**What you have to do**
Where a line contains the word "understanding", copy that line from the records below.
□ □ □ □ □
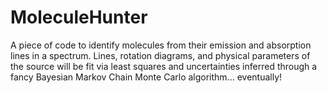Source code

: # MoleculeHunter
A piece of code to identify molecules from their emission and absorption lines in a spectrum. Lines, rotation diagrams, and physical parameters of the source will be fit via least squares and uncertainties inferred through a fancy Bayesian Markov Chain Monte Carlo algorithm... eventually!
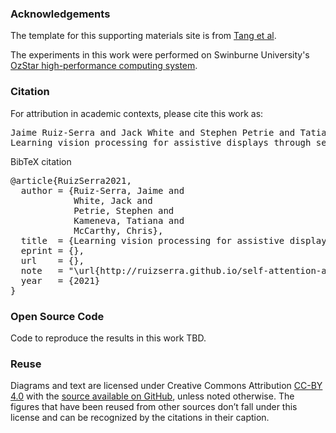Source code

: ### Acknowledgements

The template for this supporting materials site is from [Tang et al](https://github.com/attentionagent/attentionagent.github.io).

The experiments in this work were performed on Swinburne University's [OzStar high-performance computing system](https://supercomputing.swin.edu.au/ozstar/).

<h3 id="citation">Citation</h3>

For attribution in academic contexts, please cite this work as:

<pre class="citation short">Jaime Ruiz-Serra and Jack White and Stephen Petrie and Tatiana Kameneva and Chris McCarthy,
Learning vision processing for assistive displays through self-attention agents, 2021.</pre>

BibTeX citation

<pre class="citation long">@article{RuizSerra2021,
  author = {Ruiz-Serra, Jaime and
            White, Jack and
            Petrie, Stephen and
            Kameneva, Tatiana and
            McCarthy, Chris},
  title  = {Learning vision processing for assistive displays through self-attention agents},
  eprint = {},
  url    = {},
  note   = "\url{http://ruizserra.github.io/self-attention-assistive-displays}",
  year   = {2021}
}</pre>


### Open Source Code

Code to reproduce the results in this work TBD.

### Reuse

Diagrams and text are licensed under Creative Commons Attribution [CC-BY 4.0](https://creativecommons.org/licenses/by/4.0/) with the [source available on GitHub](http://github.com/ruizserra/self-attention-assistive-displays/assets), unless noted otherwise. The figures that have been reused from other sources don’t fall under this license and can be recognized by the citations in their caption.
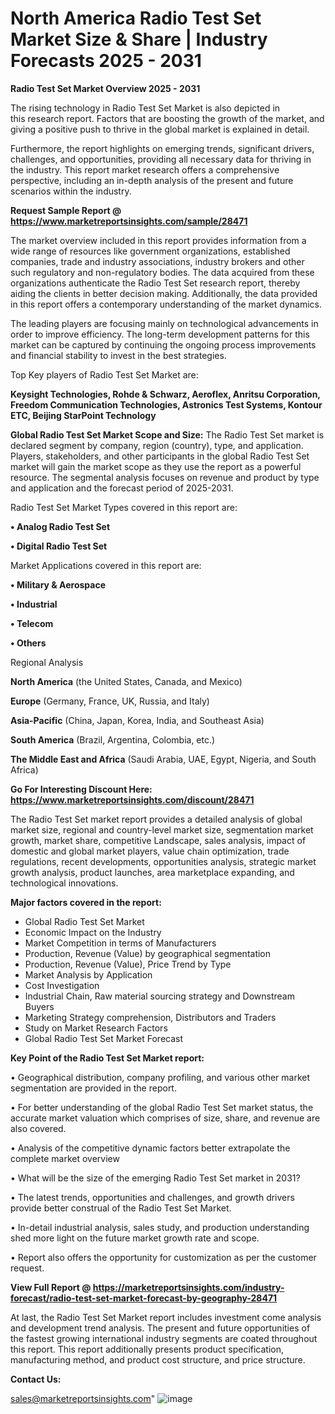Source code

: # North America Radio Test Set Market Size & Share | Industry Forecasts 2025 - 2031

<Strong> Radio Test Set Market Overview 2025 - 2031</strong>

The rising technology in Radio Test Set Market is also depicted in this research report. Factors that are boosting the growth of the market, and giving a positive push to thrive in the global market is explained in detail.

Furthermore, the report highlights on emerging trends, significant drivers, challenges, and opportunities, providing all necessary data for thriving in the industry. This report market research offers a comprehensive perspective, including an in-depth analysis of the present and future scenarios within the industry.

<strong>Request Sample Report @ <a href=https://www.marketreportsinsights.com/sample/28471>https://www.marketreportsinsights.com/sample/28471</a></strong>

The market overview included in this report provides information from a wide range of resources like government organizations, established companies, trade and industry associations, industry brokers and other such regulatory and non-regulatory bodies. The data acquired from these organizations authenticate the Radio Test Set research report, thereby aiding the clients in better decision making. Additionally, the data provided in this report offers a contemporary understanding of the market dynamics.

The leading players are focusing mainly on technological advancements in order to improve efficiency. The long-term development patterns for this market can be captured by continuing the ongoing process improvements and financial stability to invest in the best strategies.

Top Key players of Radio Test Set Market are:

<strong>Keysight Technologies, Rohde & Schwarz, Aeroflex, Anritsu Corporation, Freedom Communication Technologies, Astronics Test Systems, Kontour ETC, Beijing StarPoint Technology</strong>

<strong><b>Global Radio Test Set Market Scope and Size:</b></strong>
The Radio Test Set market is declared segment by company, region (country), type, and application. Players, stakeholders, and other participants in the global Radio Test Set market will gain the market scope as they use the report as a powerful resource. The segmental analysis focuses on revenue and product by type and application and the forecast period of 2025-2031.

Radio Test Set Market Types covered in this report are:

<strong>• Analog Radio Test Set

• Digital Radio Test Set</strong>

Market Applications covered in this report are:

<strong>• Military & Aerospace

• Industrial

• Telecom

• Others</strong> 

Regional Analysis

<strong>North America</strong> (the United States, Canada, and Mexico)

<strong>Europe</strong> (Germany, France, UK, Russia, and Italy)

<strong>Asia-Pacific</strong> (China, Japan, Korea, India, and Southeast Asia)

<strong>South America</strong> (Brazil, Argentina, Colombia, etc.)

<strong>The Middle East and Africa</strong> (Saudi Arabia, UAE, Egypt, Nigeria, and South Africa)

<strong>Go For Interesting Discount Here: <a href=https://www.marketreportsinsights.com/discount/28471>https://www.marketreportsinsights.com/discount/28471</a></strong>

The Radio Test Set market report provides a detailed analysis of global market size, regional and country-level market size, segmentation market growth, market share, competitive Landscape, sales analysis, impact of domestic and global market players, value chain optimization, trade regulations, recent developments, opportunities analysis, strategic market growth analysis, product launches, area marketplace expanding, and technological innovations.

<strong><b>Major factors covered in the report:</b></strong>
<ul>
  <li>Global Radio Test Set Market </li>
  <li>Economic Impact on the Industry</li>
  <li>Market Competition in terms of Manufacturers</li>
  <li>Production, Revenue (Value) by geographical segmentation</li>
  <li>Production, Revenue (Value), Price Trend by Type</li>
  <li>Market Analysis by Application</li>
  <li>Cost Investigation</li>
  <li>Industrial Chain, Raw material sourcing strategy and Downstream Buyers</li>
  <li>Marketing Strategy comprehension, Distributors and Traders</li>
  <li>Study on Market Research Factors</li>
  <li>Global Radio Test Set Market Forecast</li>
</ul>

<strong><b>Key Point of the Radio Test Set Market report:</b></strong>

• Geographical distribution, company profiling, and various other market segmentation are provided in the report.

• For better understanding of the global Radio Test Set market status, the accurate market valuation which comprises of size, share, and revenue are also covered.

• Analysis of the competitive dynamic factors better extrapolate the complete market overview

• What will be the size of the emerging Radio Test Set market in 2031?

• The latest trends, opportunities and challenges, and growth drivers provide better construal of the Radio Test Set Market.

• In-detail industrial analysis, sales study, and production understanding shed more light on the future market growth rate and scope.

• Report also offers the opportunity for customization as per the customer request.

<strong><b>View Full Report @ <a href=https://marketreportsinsights.com/industry-forecast/radio-test-set-market-forecast-by-geography-28471>https://marketreportsinsights.com/industry-forecast/radio-test-set-market-forecast-by-geography-28471</a></b></strong>


At last, the Radio Test Set Market report includes investment come analysis and development trend analysis. The present and future opportunities of the fastest growing international industry segments are coated throughout this report. This report additionally presents product specification, manufacturing method, and product cost structure, and price structure.

<strong>Contact Us:</strong>

sales@marketreportsinsights.com"
![image](https://github.com/user-attachments/assets/7220383c-4499-419a-a1c0-73b65d80f116)
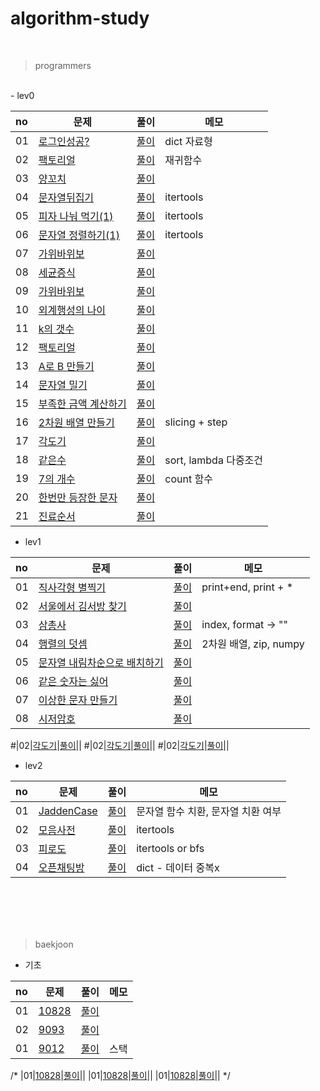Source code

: # algorithm-study
<br>

> programmers
<br>
- lev0

|no|문제|풀이|메모|
|:---|---|---|---|
|01|[로그인성공?](https://school.programmers.co.kr/learn/courses/30/lessons/120883)|[풀이](https://github.com/wan0911/algorithm-study/tree/main/programmers/%EB%A1%9C%EA%B7%B8%EC%9D%B8%EC%84%B1%EA%B3%B5%3F)|dict 자료형|
|02|[팩토리얼](https://school.programmers.co.kr/learn/courses/30/lessons/120848)|[풀이](https://github.com/wan0911/algorithm-study/tree/main/programmers/%ED%8C%A9%ED%86%A0%EB%A6%AC%EC%96%BC)|재귀함수|
|03|[양꼬치](https://school.programmers.co.kr/learn/courses/30/lessons/120875)|[풀이](https://github.com/wan0911/algorithm-study/tree/main/programmers/%EC%96%91%EA%BC%AC%EC%B9%98)||
|04|[문자열뒤집기]()|[풀이]()|itertools|
|05|[피자 나눠 먹기(1)]()|[풀이]()|itertools|
|06|[문자열 정렬하기(1)]()|[풀이]()|itertools|
|07|[가위바위보]()|[풀이]()||
|08|[세균증식]()|[풀이]()||
|09|[가위바위보]()|[풀이]()||
|10|[외계행성의 나이]()|[풀이]()||
|11|[k의 갯수]()|[풀이]()||
|12|[팩토리얼]()|[풀이]()||
|13|[A로 B 만들기]()|[풀이]()||
|14|[문자열 밀기]()|[풀이]()||
|15|[부족한 금액 계산하기]()|[풀이]()||
|16|[2차원 배열 만들기]()|[풀이](https://github.com/wan0911/algorithm-study/tree/main/programmers/2%EC%B0%A8%EC%9B%90%EB%B0%B0%EC%97%B4%EB%A7%8C%EB%93%A4%EA%B8%B0)|slicing + step|
|17|[각도기]()|[풀이]()||
|18|[같은수](https://school.programmers.co.kr/learn/courses/30/lessons/120890)|[풀이](https://github.com/wan0911/algorithm-study/tree/main/programmers/%EA%B0%99%EC%9D%80%EC%88%98)|sort, lambda 다중조건|
|19|[7의 개수](https://github.com/wan0911/algorithm-study/tree/main/programmers/7%EC%9D%98%EA%B0%9C%EC%88%98)|[풀이](https://github.com/wan0911/algorithm-study/tree/main/programmers/7%EC%9D%98%EA%B0%9C%EC%88%98)|count 함수|
|20|[한번만 등장한 문자](https://school.programmers.co.kr/learn/courses/30/lessons/120896)|[풀이](https://github.com/wan0911/algorithm-study/tree/main/programmers/%ED%95%9C%EB%B2%88%EB%A7%8C%EB%93%B1%EC%9E%A5%ED%95%9C%EB%AC%B8%EC%9E%90)||
|21|[진료순서 ](https://school.programmers.co.kr/learn/courses/30/lessons/120835)|[풀이](https://github.com/wan0911/algorithm-study/tree/main/programmers/%EC%A7%84%EB%A3%8C%EC%88%9C%EC%84%9C)||


- lev1

|no|문제|풀이|메모|
|:---|---|---|---|
|01|[직사각형 별찍기](https://school.programmers.co.kr/learn/courses/30/lessons/12969)|[풀이](https://github.com/wan0911/algorithm-study/tree/main/programmers/%EC%A7%81%EC%82%AC%EA%B0%81%ED%98%95%EB%B3%84%EC%B0%8D%EA%B8%B0)|print+end, print + *|
|02|[서울에서 김서방 찾기](https://school.programmers.co.kr/learn/courses/30/lessons/12919)|[풀이](https://github.com/wan0911/algorithm-study/tree/main/programmers/%EC%84%9C%EC%9A%B8%EC%97%90%EC%84%9C%EA%B9%80%EC%84%9C%EB%B0%A9%EC%B0%BE%EA%B8%B0)||
|03|[삼총사]()|[풀이]()|index, format -> ""|
|04|[행렬의 덧셈](https://school.programmers.co.kr/learn/courses/30/lessons/12950)|[풀이](https://github.com/wan0911/algorithm-study/tree/main/programmers/%ED%96%89%EB%A0%AC%EC%9D%98%EB%8D%A7%EC%85%88)|2차원 배열, zip, numpy|
|05|[문자열 내림차순으로 배치하기]()|[풀이]()||
|06|[같은 숫자는 싫어](https://school.programmers.co.kr/learn/courses/30/lessons/12906/solution_groups?language=python3&type=my)|[풀이]()||
|07|[이상한 문자 만들기](https://school.programmers.co.kr/learn/courses/30/lessons/12930)|[풀이]()||
|08|[시저암호](https://school.programmers.co.kr/learn/courses/30/lessons/12926)|[풀이]()||



#|02|[각도기]()|[풀이]()||
#|02|[각도기]()|[풀이]()||
#|02|[각도기]()|[풀이]()||



- lev2

|no|문제|풀이|메모|
|:---|---|---|---|
|01|[JaddenCase](https://school.programmers.co.kr/learn/courses/30/lessons/12951)|[풀이](https://github.com/wan0911/algorithm-study/blob/main/programmers/JaddenCase/Jaddencase.py)|문자열 함수 치환, 문자열 치환 여부|
|02|[모음사전](https://school.programmers.co.kr/learn/courses/30/lessons/84512)|[풀이](https://github.com/wan0911/algorithm-study/tree/main/programmers/%EB%AA%A8%EC%9D%8C%EC%82%AC%EC%A0%84)|itertools|
|03|[피로도](https://school.programmers.co.kr/learn/courses/30/lessons/87946)|[풀이](https://school.programmers.co.kr/learn/courses/30/lessons/87946)|itertools or bfs|
|04|[오픈채팅방](https://github.com/wan0911/algorithm-study/tree/main/programmers/%EC%98%A4%ED%94%88%EC%B1%84%ED%8C%85%EB%B0%A9)|[풀이](https://github.com/wan0911/algorithm-study/tree/main/programmers/%EC%98%A4%ED%94%88%EC%B1%84%ED%8C%85%EB%B0%A9)|dict - 데이터 중복x|


<br><br><br><br>
> baekjoon

- 기초

|no|문제|풀이|메모|
|:---|---|---|---|
|01|[10828]()|[풀이]()||
|02|[9093]()|[풀이]()||
|01|[9012](https://www.acmicpc.net/problem/9012)|[풀이](https://github.com/wan0911/algorithm-study/blob/main/baekjoon/%EA%B8%B0%EC%B4%88/9012.py)|스택|




/*
|01|[10828]()|[풀이]()||
|01|[10828]()|[풀이]()||
|01|[10828]()|[풀이]()||
*/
□ □ □ □ □
**Exercise answer**
The market overview included in this report provides information from a wide range of resources like government organizations, established companies, trade and industry associations, industry brokers and other such regulatory and non-regulatory bodies. The data acquired from these organizations authenticate the Radio Test Set research report, thereby aiding the clients in better decision making. Additionally, the data provided in this report offers a contemporary understanding of the market dynamics.
• For better understanding of the global Radio Test Set market status, the accurate market valuation which comprises of size, share, and revenue are also covered.
• In-detail industrial analysis, sales study, and production understanding shed more light on the future market growth rate and scope.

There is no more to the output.